The city's plan of adjustment63 was filed January 18, 2011, along with its disclosure statement.64 In the plan the city proposes paying its unsecured creditors less than the full amount of their claims. Estimates are that the claims would be paid between 5% and 20%. The disclosure statement prepared by the city must be approved by the court before the creditors have the opportunity to vote on the city's plan of adjustment.

Recent Developments

Boise County, Idaho

On March 1, 2011, Boise County, ID, filed a chapter 9 petition.65 Reportedly the impetus for the filing was a judgment against the county for $4 million. The annual budget for the county, which does not include the city of Boise, is less than $9.5 million.66 The judgment came as the result of a suit by Alamar Ranch, LLC, which asserted that its efforts to obtain a conditional use permit had been improperly blocked.67 Taxpayers in the county had opposed the proposed development—a residential treatment facility for 72 boys. Ultimately, the county was found to have violated the Fair Housing Act. After the judgment, the county attempted to negotiate a lower amount that it could afford, but was unsuccessful.

Harrisburg, Pennsylvania

Harrisburg considered filing under chapter 9,68 but ultimately its mayor, who opposed bankruptcy, chose to pursue a state-offered program for distressed cities.69 December 15, 2010, Harrisburg, PA, was accepted into the state's "distressed cities" program, also known as Act 47. The program was started in 1987. Harrisburg is the 20th municipality in the program. Many have remained in the program for more than a decade.

The city qualified for the program after missing $10.5 million in payments for bonds related to an incinerator project. It also had a junk-bond credit rating and lawsuits to force it to postpone paying operating expenses (including payroll) in favor of meeting debt obligations as well as a more than $19 million projected deficit in 2015. Some believe that chapter 9 would be a better alternative for the city than the state program and are considering appealing the state's decision to admit the city into its program.

Jefferson County, Alabama

Jefferson County, AL, is the most populous county in Alabama.
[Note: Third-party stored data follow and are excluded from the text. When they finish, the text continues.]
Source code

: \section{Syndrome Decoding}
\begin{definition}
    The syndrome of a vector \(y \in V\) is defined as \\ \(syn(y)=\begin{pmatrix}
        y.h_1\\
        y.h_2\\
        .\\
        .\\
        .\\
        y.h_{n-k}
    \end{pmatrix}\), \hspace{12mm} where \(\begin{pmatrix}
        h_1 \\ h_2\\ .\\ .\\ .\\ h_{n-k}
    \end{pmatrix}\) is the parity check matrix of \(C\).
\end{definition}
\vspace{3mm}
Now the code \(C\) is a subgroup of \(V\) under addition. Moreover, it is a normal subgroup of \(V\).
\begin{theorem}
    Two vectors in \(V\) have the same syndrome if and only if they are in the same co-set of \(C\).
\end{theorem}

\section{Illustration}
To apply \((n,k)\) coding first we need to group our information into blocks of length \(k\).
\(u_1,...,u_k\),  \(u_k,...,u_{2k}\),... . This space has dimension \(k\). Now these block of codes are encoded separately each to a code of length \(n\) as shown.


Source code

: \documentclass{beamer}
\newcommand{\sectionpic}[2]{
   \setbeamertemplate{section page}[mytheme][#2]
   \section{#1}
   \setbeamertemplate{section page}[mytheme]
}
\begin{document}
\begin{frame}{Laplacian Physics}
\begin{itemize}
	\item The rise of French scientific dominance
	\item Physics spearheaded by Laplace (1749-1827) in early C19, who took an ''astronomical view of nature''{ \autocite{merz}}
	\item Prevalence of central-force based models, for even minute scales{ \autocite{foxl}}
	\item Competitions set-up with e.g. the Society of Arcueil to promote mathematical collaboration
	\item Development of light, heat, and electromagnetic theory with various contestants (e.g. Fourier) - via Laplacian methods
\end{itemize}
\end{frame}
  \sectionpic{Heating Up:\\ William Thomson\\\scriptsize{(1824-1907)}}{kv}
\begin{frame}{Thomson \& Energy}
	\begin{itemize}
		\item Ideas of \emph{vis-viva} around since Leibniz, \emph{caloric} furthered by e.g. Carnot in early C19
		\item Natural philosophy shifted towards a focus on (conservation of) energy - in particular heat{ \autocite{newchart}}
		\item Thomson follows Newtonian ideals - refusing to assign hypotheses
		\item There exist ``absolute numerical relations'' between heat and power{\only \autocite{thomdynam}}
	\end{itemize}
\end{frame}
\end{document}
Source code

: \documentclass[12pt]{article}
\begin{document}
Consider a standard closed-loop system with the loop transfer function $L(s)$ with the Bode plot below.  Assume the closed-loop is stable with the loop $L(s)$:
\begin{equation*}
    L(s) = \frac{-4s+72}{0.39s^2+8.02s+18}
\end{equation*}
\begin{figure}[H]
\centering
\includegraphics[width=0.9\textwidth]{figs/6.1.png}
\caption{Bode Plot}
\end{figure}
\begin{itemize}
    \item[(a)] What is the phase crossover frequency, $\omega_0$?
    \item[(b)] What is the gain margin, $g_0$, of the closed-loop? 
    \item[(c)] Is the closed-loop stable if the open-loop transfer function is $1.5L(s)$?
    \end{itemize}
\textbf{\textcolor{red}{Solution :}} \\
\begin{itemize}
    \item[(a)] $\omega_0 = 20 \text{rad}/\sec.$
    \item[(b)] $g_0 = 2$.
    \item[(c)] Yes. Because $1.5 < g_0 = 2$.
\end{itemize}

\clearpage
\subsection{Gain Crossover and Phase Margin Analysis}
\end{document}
Most of the city of Birmingham is within its boundaries. It has been experiencing financial difficulties for several years. While there has been speculation about its filing for bankruptcy, it has not done so. If it does, it is believed that it would be the largest municipal bankruptcy in history.70

Jefferson County's financial troubles are due in part to the recession, but also due to a $3.2 billion debt load attributable to sewer bonds with a floating interest rate and a downgrading of those bonds to junk status in 2008 by both Moody's Investors Service and Standard and Poor's due to the projected inability of the county to meet interest payments on the debt.71 Most recently, the county has lost a source of revenue after the Alabama Supreme Court found the county's occupational tax unconstitutional for lack of sufficient notice.72

Appendix. Legislative History of Municipal Bankruptcy

In 1934, legislation was enacted as "emergency temporary aid" for insolvent municipalities whose revenues had dropped during the Great Depression.73 The provisions were modified slightly74 by legislation enacted in April 1936 and were extended to January 1, 1940.75 Two years and one day after the original legislation was enacted, the U.S. Supreme Court, in a 5 to 4 opinion, found it to be unconstitutional.76

The next year, 1937, new legislation was enacted that established a new chapter of the Bankruptcy Code.77 The legislation expanded the definition of "municipality," but continued to require the entity to have the power to tax.78 The constitutionality of the new law was challenged, but the U.S. Supreme Court found the provisions to be constitutional,79 noting that a federal provision for municipal bankruptcy was needed because adequate relief could not be provided by the states due to the constitutional prohibition on enacting any law that would impair contracts.80 This legislation was also enacted as a temporary provision and was due to expire on June 30, 1940.81 It was extended for two years in 194082 and for four more years in 1942.83 In 1946, the provisions were amended84 and made permanent.85

Among the changes made in 1946 was the removal of "taxing" as an adjective in the lengthy definition of "municipality."86 This change allowed the definition of "municipality" to include public agencies87 that were authorized to either construct or acquire revenue-producing utilities and that issued bonds to finance those public improvements—revenue bonds, whose source of repayment was revenue from the utility that had been constructed or acquired.88

In the wake of New York City's 1975 financial crisis, the provisions for municipal bankruptcy were again revised. The existing provisions were believed to contain procedural obstacles that made them inadequate for the reorganization of a major municipality.89 In 1976, chapter IX of the Bankruptcy Act of 1898 (as amended) was amended to revise sections 81 through 83 and add sections 84 through 98.90 The revisions eliminated the need to have a plan of adjustment approved by the majority of creditors before the petition could be filed. Filing of the petition then triggered the automatic stay, providing protection from litigation of creditors' claims against the debtor. The revisions also extended to municipal debtors some provisions available to other debtors and allowed them to reject executory contracts with the approval of the court.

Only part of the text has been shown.